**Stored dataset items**

┄┄┄┄┄┄┄┄┄┄┄┄┄┄┄┄┄┄┄┄

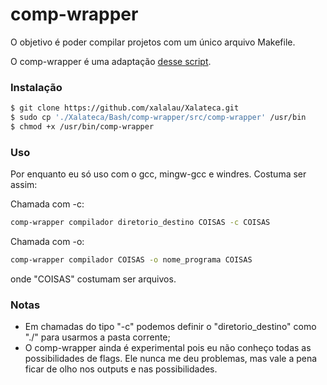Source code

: # comp-wrapper

O objetivo é poder compilar projetos com um único arquivo Makefile.

O comp-wrapper é uma adaptação [desse script](http://stackoverflow.com/questions/13510618/is-there-a-simple-way-to-redirect-object-file-creation-into-a-specified-dire).

### Instalação
```sh
$ git clone https://github.com/xalalau/Xalateca.git
$ sudo cp './Xalateca/Bash/comp-wrapper/src/comp-wrapper' /usr/bin
$ chmod +x /usr/bin/comp-wrapper
```

### Uso
Por enquanto eu só uso com o gcc, mingw-gcc e windres. Costuma ser assim:

Chamada com -c:

```sh
comp-wrapper compilador diretorio_destino COISAS -c COISAS
```

Chamada com -o: 

```sh
comp-wrapper compilador COISAS -o nome_programa COISAS
```

onde "COISAS" costumam ser arquivos.

### Notas
- Em chamadas do tipo "-c" podemos definir o "diretorio_destino" como "./" para usarmos a pasta corrente;
- O comp-wrapper ainda é experimental pois eu não conheço todas as possibilidades de flags. Ele nunca me deu problemas, mas vale a pena ficar de olho nos outputs e nas possibilidades.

┄┄┄┄┄┄┄┄┄┄┄┄┄┄┄┄┄┄┄┄

**Work instructions**
Please report all lines in the entries where "Xalateca" appears.

**Output for this exercise**
$ git clone https://github.com/xalalau/Xalateca.git
$ sudo cp './Xalateca/Bash/comp-wrapper/src/comp-wrapper' /usr/bin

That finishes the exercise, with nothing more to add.